Summary

Get a recap of what we’ve learned in this chapter.

In this chapter, we’ve been gently introduced to a set of traditional design patterns concerning the creation of objects. Some of those patterns are so basic, and yet essential at the same time, that we’ve probably already used them in one way or another.

Conventional design patterns in JavaScript

Patterns such as Factory and Singleton are, for example, two of the most ubiquitous in object-oriented programming in general. However, in JavaScript, their implementation and significance are very different from what was thought up by the Gang of Four book. For example, Factory becomes a very versatile pattern that works in perfect harmony with the hybrid nature of the JavaScript language, that is, half object-oriented and half functional. On the other hand, Singleton becomes so trivial to implement that it’s almost a non-pattern, but it carries a set of caveats that we should have learned to take into account.

Among the patterns we’ve learned in this chapter, the Builder pattern may seem the one that has retained most of its traditional object-oriented form. However, we’ve seen that it can also be used to invoke complex functions and not just to build objects.

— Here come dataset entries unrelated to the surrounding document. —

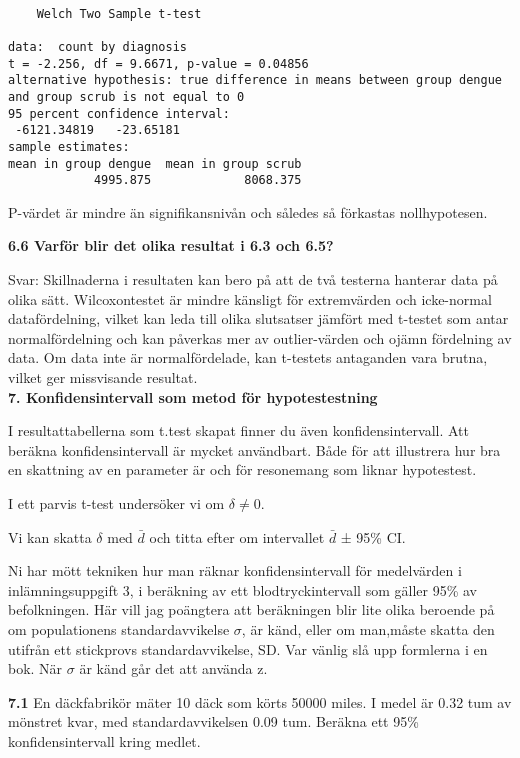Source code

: \documentclass[
  letterpaper,
  DIV=11,
  numbers=noendperiod]{scrartcl}
\begin{document}
\begin{verbatim}

    Welch Two Sample t-test

data:  count by diagnosis
t = -2.256, df = 9.6671, p-value = 0.04856
alternative hypothesis: true difference in means between group dengue and group scrub is not equal to 0
95 percent confidence interval:
 -6121.34819   -23.65181
sample estimates:
mean in group dengue  mean in group scrub 
            4995.875             8068.375 
\end{verbatim}

P-värdet är mindre än signifikansnivån och således så förkastas
nollhypotesen.

\textbf{6.6 Varför blir det olika resultat i 6.3 och 6.5?}

\hfill\break
Svar: Skillnaderna i resultaten kan bero på att de två testerna hanterar
data på olika sätt. Wilcoxontestet är mindre känsligt för extremvärden
och icke-normal datafördelning, vilket kan leda till olika slutsatser
jämfört med t-testet som antar normalfördelning och kan påverkas mer av
outlier-värden och ojämn fördelning av data. Om data inte är
normalfördelade, kan t-testets antaganden vara brutna, vilket ger
missvisande resultat.\\

\textbf{7. Konfidensintervall som metod för hypotestestning}

I resultattabellerna som t.test skapat finner du även
konfidensintervall. Att beräkna konfidensintervall är mycket användbart.
Både för att illustrera hur bra en skattning av en parameter är och för
resonemang som liknar hypotestest.

I ett parvis t-test undersöker vi om \(δ ≠ 0\).

Vi kan skatta \(δ\) med \(\bar{d}\) och titta efter om intervallet
\(\bar{d}\) ± 95\% CI.

Ni har mött tekniken hur man räknar konfidensintervall för medelvärden i
inlämningsuppgift 3, i beräkning av ett blodtryckintervall som gäller
95\% av befolkningen. Här vill jag poängtera att beräkningen blir lite
olika beroende på om populationens standardavvikelse \(σ\), är känd,
eller om man,måste skatta den utifrån ett stickprovs standardavvikelse,
SD. Var vänlig slå upp formlerna i en bok. När \(σ\) är känd går det att
använda z.

\textbf{7.1} En däckfabrikör mäter 10 däck som körts 50000 miles. I
medel är 0.32 tum av mönstret kvar, med standardavvikelsen 0.09 tum.
Beräkna ett 95\% konfidensintervall kring medlet.
\end{document}
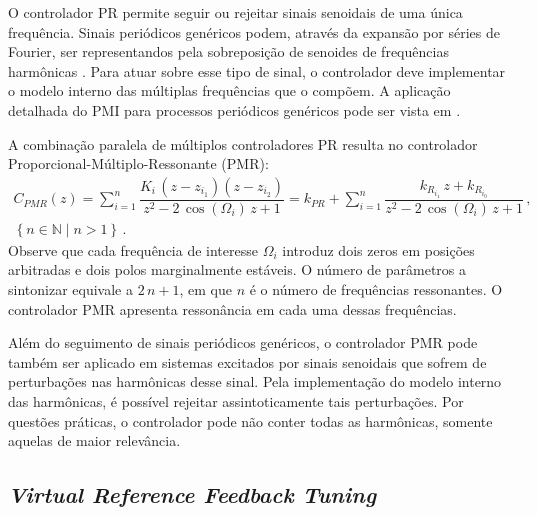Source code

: \documentclass[repeatfields,oneside,overleaf]{tcc}
\newcommand{\mycdot}{ \, }
\newcommand{\myC}[2][]{ C_{#1} \left( #2 \right) }
\begin{document}
O controlador PR permite seguir ou rejeitar sinais senoidais de uma única frequência.
Sinais periódicos genéricos podem, através da expansão por séries de Fourier, ser representandos pela sobreposição de senoides de frequências harmônicas \cite{Haykin2001, Kreyszig2014}.
Para atuar sobre esse tipo de sinal, o controlador deve implementar o modelo interno das múltiplas frequências que o compõem.
A aplicação detalhada do PMI para processos periódicos genéricos pode ser vista em \cite{Flores2012}.

A combinação paralela de múltiplos controladores PR resulta no controlador Pro\-por\-ci\-o\-nal-Múl\-ti\-plo-Res\-so\-nan\-te (PMR):
\begin{equation}
\begin{gathered}
    \myC[PMR]{z}
    = \sum_{i=1}^{n} \dfrac{ K_i \mycdot (z - z_{i_1}) (z - z_{i_2}) }
                           { z^2 - 2 \mycdot \cos \left( \Omega_i \right) \mycdot z + 1 }
    = k_{PR} + \sum_{i=1}^{n} \dfrac{ k_{R_{i_1}} \mycdot z + k_{R_{i_0}} }
                                 { z^2 - 2 \mycdot \cos \left( \Omega_i \right) \mycdot z + 1 }
    \,,
    \\
    \left\{ n \in \mathbb{N} \mid n > 1 \right\}
    \,.
\end{gathered}
\end{equation}
Observe que cada frequência de interesse $\Omega_i$ introduz dois zeros em posições arbitradas e dois polos marginalmente estáveis.
O número de parâmetros a sintonizar equivale a $2 \mycdot n + 1$, em que $n$ é o número de frequências ressonantes.
O controlador PMR apresenta ressonância em cada uma dessas frequências.

Além do seguimento de sinais periódicos genéricos, o controlador PMR pode também ser aplicado em sistemas excitados por sinais senoidais que sofrem de perturbações nas harmônicas desse sinal.
Pela implementação do modelo interno das harmônicas, é possível rejeitar assintoticamente tais perturbações.
Por questões práticas, o controlador pode não conter todas as harmônicas, somente aquelas de maior relevância.

\subsection{\textit{Virtual Reference Feedback Tuning}}\label{sec:VRFT}
\end{document}
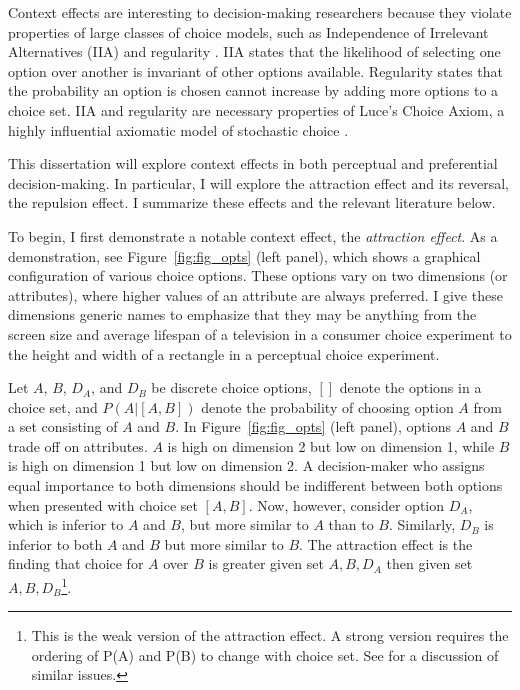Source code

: Context effects are interesting to decision-making researchers because they violate properties of large classes of choice models, such as Independence of Irrelevant Alternatives (IIA) \parencite{ray1973independence} and regularity \parencite{mackay1995probabilistic,marley1989random}. IIA states that the likelihood of selecting one option over another is invariant of other options available. Regularity states that the probability an option is chosen cannot increase by adding more options to a choice set. IIA and regularity are necessary properties of Luce's Choice Axiom, a highly influential axiomatic model of stochastic choice \parencite{luceChoiceAxiomTwenty1977a, luce1959individual}. 

This dissertation will explore context effects in both perceptual and preferential decision-making. In particular, I will explore the attraction effect and its reversal, the repulsion effect. I summarize these effects and the relevant literature below.

To begin, I first demonstrate a notable context effect, the \textit{attraction effect}. As a demonstration, see Figure~\ref{fig:fig_opts} (left panel), which shows a graphical configuration of various choice options. These options vary on two dimensions (or attributes), where higher values of an attribute are always preferred. I give these dimensions generic names to emphasize that they may be anything from the screen size and average lifespan of a television in a consumer choice experiment to the height and width of a rectangle in a perceptual choice experiment.

Let $A$, $B$, $D_{A}$, and $D_{B}$ be discrete choice options, $[]$ denote the options in a choice set, and $P(A|[A,B])$ denote the probability of choosing option $A$ from a set consisting of $A$ and $B$. In Figure~\ref{fig:fig_opts} (left panel), options $A$ and $B$ trade off on attributes. $A$ is high on dimension 2 but low on dimension 1, while $B$ is high on dimension 1 but low on dimension 2. A decision-maker who assigns equal importance to both dimensions should be indifferent between both options when presented with choice set $[A,B]$. Now, however, consider option $D_{A}$, which is inferior to $A$ and $B$, but more similar to $A$ than to $B$. Similarly, $D_{B}$ is inferior to both $A$ and $B$ but more similar to $B$. The attraction effect is the finding that choice for $A$ over $B$ is greater given set ${A,B,D_{A}}$ then given set $A,B,D_{B}$\footnote{This is the weak version of the attraction effect. A strong version requires the ordering of P(A) and P(B) to change with choice set. See \textcite{davis2023illustrated} for a discussion of similar issues.}. 

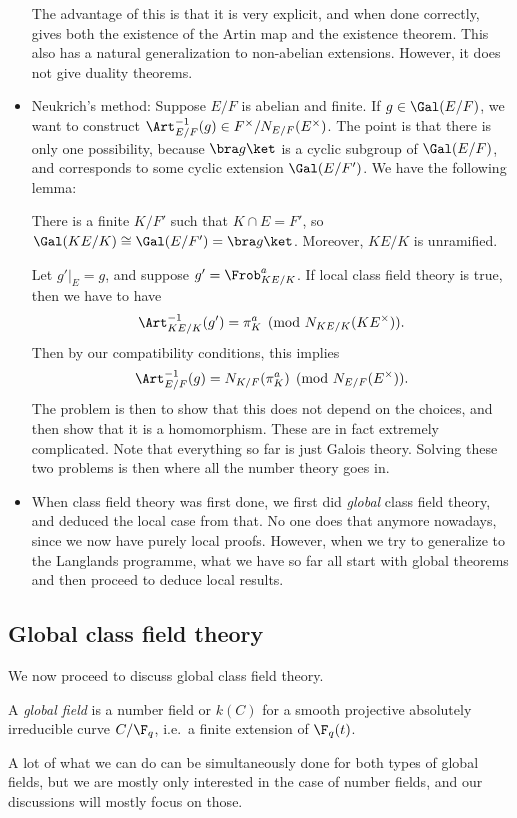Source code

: \documentclass[a4paper]{article}
\begin{document}
\begin{itemize}
    The advantage of this is that it is very explicit, and when done correctly, gives both the existence of the Artin map and the existence theorem. This also has a natural generalization to non-abelian extensions. However, it does not give duality theorems.
  \item Neukrich's method: Suppose $E/F$ is abelian and finite. If $g \in \Gal(E/F)$, we want to construct $\Art_{E/F}^{-1}(g) \in F^\times/N_{E/F}(E^\times)$. The point is that there is only one possibility, because $\bra g\ket$ is a cyclic subgroup of $\Gal(E/F)$, and corresponds to some cyclic extension $\Gal(E/F')$. We have the following lemma:
    \begin{lemma}
      There is a finite $K/F'$ such that $K \cap E = F'$, so $\Gal(KE/K) \cong \Gal(E/F') = \bra g\ket$. Moreover, $KE/K$ is unramified.
    \end{lemma}
    Let $g'|_E = g$, and suppose $g' = \Frob_{KE/K}^a$. If local class field theory is true, then we have to have
    \[
      \Art_{KE/K}^{-1}(g') = \pi_K^a\pmod{N_{KE/K}(KE^\times)}.
    \]
    Then by our compatibility conditions, this implies
    \[
      \Art_{E/F}^{-1}(g) = N_{K/F}(\pi_K^a) \pmod {N_{E/F}(E^\times)}.
    \]
    The problem is then to show that this does not depend on the choices, and then show that it is a homomorphism. These are in fact extremely complicated. Note that everything so far is just Galois theory. Solving these two problems is then where all the number theory goes in.
  \item When class field theory was first done, we first did \emph{global} class field theory, and deduced the local case from that. No one does that anymore nowadays, since we now have purely local proofs. However, when we try to generalize to the Langlands programme, what we have so far all start with global theorems and then proceed to deduce local results.
\end{itemize}

\subsection{Global class field theory}
We now proceed to discuss global class field theory.
\begin{defi}
  A \emph{global field} is a number field or $k(C)$ for a smooth projective absolutely irreducible curve $C/\F_q$, i.e.\ a finite extension of $\F_q(t)$.
\end{defi}
A lot of what we can do can be simultaneously done for both types of global fields, but we are mostly only interested in the case of number fields, and our discussions will mostly focus on those.
\end{document}
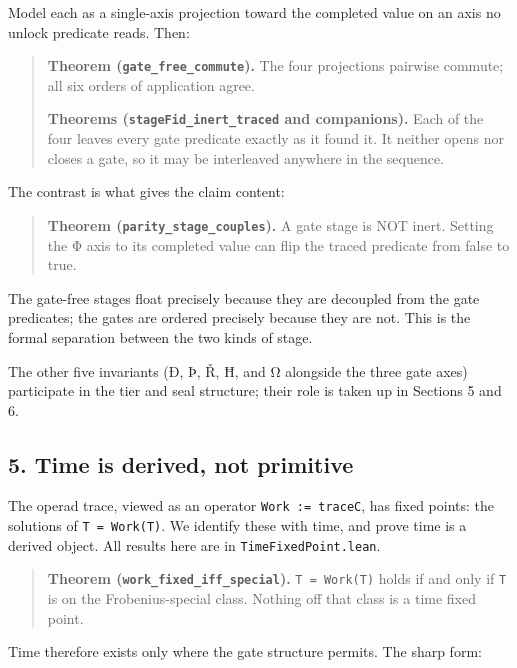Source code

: Model each as a single-axis projection toward the completed value on an
axis no unlock predicate reads. Then:

\begin{quote}
\textbf{Theorem (\texttt{gate\_free\_commute}).} The four projections
pairwise commute; all six orders of application agree.

\textbf{Theorems (\texttt{stageFid\_inert\_traced} and companions).}
Each of the four leaves every gate predicate exactly as it found it. It
neither opens nor closes a gate, so it may be interleaved anywhere in
the sequence.
\end{quote}

The contrast is what gives the claim content:

\begin{quote}
\textbf{Theorem (\texttt{parity\_stage\_couples}).} A gate stage is NOT
inert. Setting the Φ axis to its completed value can flip the traced
predicate from false to true.
\end{quote}

The gate-free stages float precisely because they are decoupled from the
gate predicates; the gates are ordered precisely because they are not.
This is the formal separation between the two kinds of stage.

The other five invariants (Ð, Þ, Ř, Ħ, and Ω alongside the three gate
axes) participate in the tier and seal structure; their role is taken up
in Sections 5 and 6.

\hypertarget{time-is-derived-not-primitive}{%
\subsection{5. Time is derived, not
primitive}\label{time-is-derived-not-primitive}}

The operad trace, viewed as an operator \texttt{Work\ :=\ traceC}, has
fixed points: the solutions of \texttt{T\ =\ Work(T)}. We identify these
with time, and prove time is a derived object. All results here are in
\texttt{TimeFixedPoint.lean}.

\begin{quote}
\textbf{Theorem (\texttt{work\_fixed\_iff\_special}).}
\texttt{T\ =\ Work(T)} holds if and only if \texttt{T} is on the
Frobenius-special class. Nothing off that class is a time fixed point.
\end{quote}

Time therefore exists only where the gate structure permits. The sharp
form:

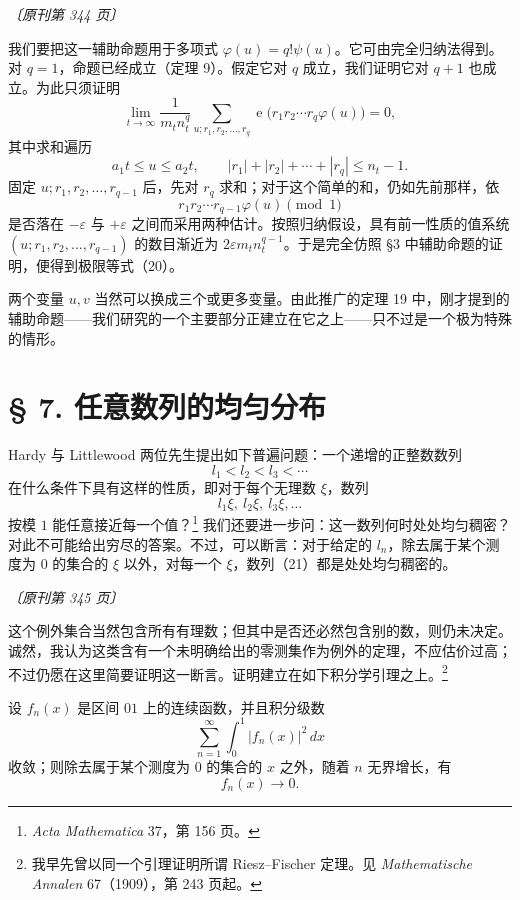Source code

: \documentclass[UTF8,11pt,a4paper,fontset=none]{ctexart}
\theoremstyle{weylthm}
\newcommand{\e}{\operatorname{e}}
\newcommand{\origpage}[1]{%
  \par\vspace{0.7em}\noindent\hfill{\small\itshape〔原刊第 #1 页〕}\par\vspace{0.25em}}
\begin{document}
\origpage{344}

我们要把这一辅助命题用于多项式 \(\varphi(u)=q!\psi(u)\)。它可由完全归纳法得到。对 \(q=1\)，命题已经成立（定理 9）。假定它对 \(q\) 成立，我们证明它对 \(q+1\) 也成立。为此只须证明
\begin{equation}
  \lim_{t\to\infty}
  \frac{1}{m_tn_t^q}
  \sum_{u;r_1,r_2,\ldots,r_q}
  \e\bigl(r_1r_2\cdots r_q\varphi(u)\bigr)=0,
  \tag{20}
\end{equation}
其中求和遍历
\[
  a_1t\leq u\leq a_2t,
  \qquad
  |r_1|+|r_2|+\cdots+|r_q|\leq n_t-1.
\]
固定 \(u;r_1,r_2,\ldots,r_{q-1}\) 后，先对 \(r_q\) 求和；对于这个简单的和，仍如先前那样，依
\[
  r_1r_2\cdots r_{q-1}\varphi(u)\pmod 1
\]
是否落在 \(-\varepsilon\) 与 \(+\varepsilon\) 之间而采用两种估计。按照归纳假设，具有前一性质的值系统
\((u;r_1,r_2,\ldots,r_{q-1})\) 的数目渐近为
\(2\varepsilon m_tn_t^{q-1}\)。于是完全仿照 §3 中辅助命题的证明，便得到极限等式（20）。

两个变量 \(u,v\) 当然可以换成三个或更多变量。由此推广的定理 19 中，刚才提到的辅助命题——我们研究的一个主要部分正建立在它之上——只不过是一个极为特殊的情形。

\section*{§ 7. 任意数列的均匀分布}

Hardy 与 Littlewood 两位先生提出如下普遍问题：一个递增的正整数数列
\[
  l_1<l_2<l_3<\cdots
\]
在什么条件下具有这样的性质，即对于每个无理数 \(\xi\)，数列
\begin{equation}
  l_1\xi,\ l_2\xi,\ l_3\xi,\ldots
  \tag{21}
\end{equation}
按模 \(1\) 能任意接近每一个值？\footnote{\emph{Acta Mathematica} 37，第 156 页。}
我们还要进一步问：这一数列何时处处均匀稠密？对此不可能给出穷尽的答案。不过，可以断言：对于给定的 \(l_n\)，除去属于某个测度为 \(0\) 的集合的 \(\xi\) 以外，对每一个 \(\xi\)，数列（21）都是处处均匀稠密的。

\origpage{345}

这个例外集合当然包含所有有理数；但其中是否还必然包含别的数，则仍未决定。诚然，我认为这类含有一个未明确给出的零测集作为例外的定理，不应估价过高；不过仍愿在这里简要证明这一断言。证明建立在如下积分学引理之上。\footnote{我早先曾以同一个引理证明所谓 Riesz--Fischer 定理。见 \emph{Mathematische Annalen} 67（1909），第 243 页起。}

设 \(f_n(x)\) 是区间 \(01\) 上的连续函数，并且积分级数
\[
  \sum_{n=1}^{\infty}\int_0^1|f_n(x)|^2\,dx
\]
收敛；则除去属于某个测度为 \(0\) 的集合的 \(x\) 之外，随着 \(n\) 无界增长，有
\[
  f_n(x)\longrightarrow0.
\]
\end{document}
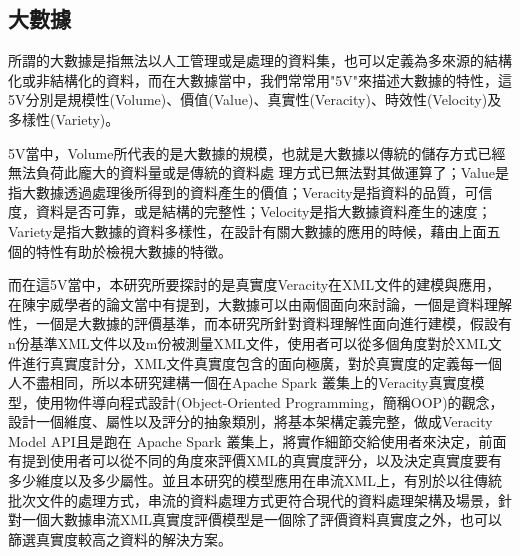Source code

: \subsection{大數據}
所謂的大數據\cite{bigdata}是指無法以人工管理或是處理的資料集，也可以定義為多來源的結構化或非結構化的資料，而在大數據當中，我們常常用"5V"來描述大數據的特性，這5V分別是規模性(Volume)、價值(Value)、真實性(Veracity)、時效性(Velocity)及多樣性(Variety)。\\\par
5V當中，Volume所代表的是大數據的規模，也就是大數據以傳統的儲存方式已經無法負荷此龐大的資料量或是傳統的資料處 理方式已無法對其做運算了；Value是指大數據透過處理後所得到的資料產生的價值；Veracity是指資料的品質，可信度，資料是否可靠，或是結構的完整性；Velocity是指大數據資料產生的速度；Variety是指大數據的資料多樣性，在設計有關大數據的應用的時候，藉由上面五個的特性有助於檢視大數據的特徵。\\\par
而在這5V當中，本研究所要探討的是真實度Veracity在XML文件的建模與應用，在陳宇威學者的論文\cite{veracitymodel}當中有提到，大數據可以由兩個面向來討論，一個是資料理解性，一個是大數據的評價基準，而本研究所針對資料理解性面向進行建模，假設有n份基準XML文件以及m份被測量XML文件，使用者可以從多個角度對於XML文件進行真實度計分，XML文件真實度包含的面向極廣，對於真實度的定義每一個人不盡相同，所以本研究建構一個在Apache Spark 叢集上的Veracity真實度模型，使用物件導向程式設計(Object-Oriented Programming，簡稱OOP)的觀念，設計一個維度、屬性以及評分的抽象類別，將基本架構定義完整，做成Veracity Model API且是跑在 Apache Spark 叢集上，將實作細節交給使用者來決定，前面有提到使用者可以從不同的角度來評價XML的真實度評分，以及決定真實度要有多少維度以及多少屬性。並且本研究的模型應用在串流XML上，有別於以往傳統批次文件的處理方式，串流的資料處理方式更符合現代的資料處理架構及場景，針對一個大數據串流XML真實度評價模型是一個除了評價資料真實度之外，也可以篩選真實度較高之資料的解決方案。
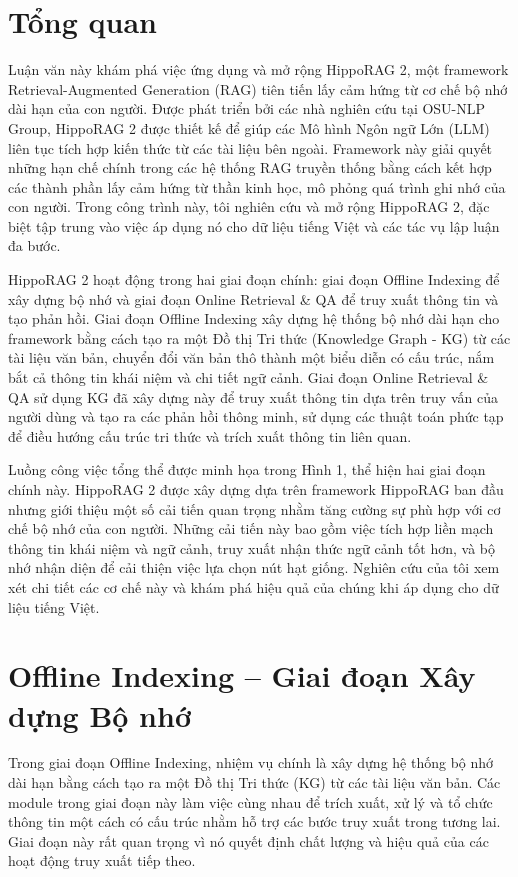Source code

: \documentclass[../main.tex]{subfiles}
\begin{document}
\section{Tổng quan}
Luận văn này khám phá việc ứng dụng và mở rộng HippoRAG 2, một framework Retrieval-Augmented Generation (RAG) tiên tiến lấy cảm hứng từ cơ chế bộ nhớ dài hạn của con người. Được phát triển bởi các nhà nghiên cứu tại OSU-NLP Group, HippoRAG 2 được thiết kế để giúp các Mô hình Ngôn ngữ Lớn (LLM) liên tục tích hợp kiến thức từ các tài liệu bên ngoài. Framework này giải quyết những hạn chế chính trong các hệ thống RAG truyền thống bằng cách kết hợp các thành phần lấy cảm hứng từ thần kinh học, mô phỏng quá trình ghi nhớ của con người. Trong công trình này, tôi nghiên cứu và mở rộng HippoRAG 2, đặc biệt tập trung vào việc áp dụng nó cho dữ liệu tiếng Việt và các tác vụ lập luận đa bước.

HippoRAG 2 hoạt động trong hai giai đoạn chính: giai đoạn Offline Indexing để xây dựng bộ nhớ và giai đoạn Online Retrieval \& QA để truy xuất thông tin và tạo phản hồi. Giai đoạn Offline Indexing xây dựng hệ thống bộ nhớ dài hạn cho framework bằng cách tạo ra một Đồ thị Tri thức (Knowledge Graph - KG) từ các tài liệu văn bản, chuyển đổi văn bản thô thành một biểu diễn có cấu trúc, nắm bắt cả thông tin khái niệm và chi tiết ngữ cảnh. Giai đoạn Online Retrieval \& QA sử dụng KG đã xây dựng này để truy xuất thông tin dựa trên truy vấn của người dùng và tạo ra các phản hồi thông minh, sử dụng các thuật toán phức tạp để điều hướng cấu trúc tri thức và trích xuất thông tin liên quan.

Luồng công việc tổng thể được minh họa trong Hình 1, thể hiện hai giai đoạn chính này. HippoRAG 2 được xây dựng dựa trên framework HippoRAG ban đầu nhưng giới thiệu một số cải tiến quan trọng nhằm tăng cường sự phù hợp với cơ chế bộ nhớ của con người. Những cải tiến này bao gồm việc tích hợp liền mạch thông tin khái niệm và ngữ cảnh, truy xuất nhận thức ngữ cảnh tốt hơn, và bộ nhớ nhận diện để cải thiện việc lựa chọn nút hạt giống. Nghiên cứu của tôi xem xét chi tiết các cơ chế này và khám phá hiệu quả của chúng khi áp dụng cho dữ liệu tiếng Việt.

\section{Offline Indexing – Giai đoạn Xây dựng Bộ nhớ}
Trong giai đoạn Offline Indexing, nhiệm vụ chính là xây dựng hệ thống bộ nhớ dài hạn bằng cách tạo ra một Đồ thị Tri thức (KG) từ các tài liệu văn bản. Các module trong giai đoạn này làm việc cùng nhau để trích xuất, xử lý và tổ chức thông tin một cách có cấu trúc nhằm hỗ trợ các bước truy xuất trong tương lai. Giai đoạn này rất quan trọng vì nó quyết định chất lượng và hiệu quả của các hoạt động truy xuất tiếp theo.
\end{document}

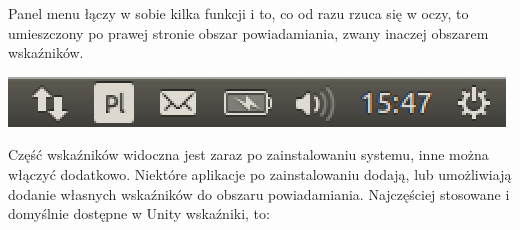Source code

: \textcolor{ubuntu_orange}{Panel menu} łączy w sobie kilka funkcji i to, co od razu rzuca się w oczy, to umieszczony po prawej stronie \textcolor{ubuntu_orange}{obszar powiadamiania}, zwany inaczej obszarem wskaźników.

\begin{center}
	\includegraphics[width=\linewidth]{images/unity_menu_bar.png}
\end{center}

Część wskaźników widoczna jest zaraz po zainstalowaniu systemu, inne można włączyć dodatkowo. Niektóre aplikacje po zainstalowaniu dodają, lub umożliwiają dodanie własnych wskaźników do obszaru powiadamiania. Najczęściej stosowane i domyślnie dostępne w Unity wskaźniki, to:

The Revealing Constructor pattern, on the other hand, deserves a category of its own. Born from necessities arising from the JavaScript language itself, it provides an elegant solution to the problem of “revealing” certain private object properties at construction time only. It provides strong guarantees in a language that’s relaxed by nature.

Finally, we learned about the two main techniques for wiring components together: Singleton and Dependency Injection. We’ve seen how the first is the simplest and most practical approach, while the second is more powerful but also potentially more complex to implement.

Balancing creativity and rigor in creating design patterns

As we’ve already mentioned, this was just the first of a series of three chapters entirely dedicated to traditional design patterns. In these chapters, we’ll try to teach the right balance between creativity and rigor. We want to show that there are patterns that can be reused to improve our code and that their implementation isn’t the most important detail; in fact, it can vary a lot, or even overlap with other patterns. What really matters, however, is the blueprint, the guidelines, and the idea at the base of each pattern. This is the real reusable piece of information that we can exploit to design better Node.js applications in a fun way.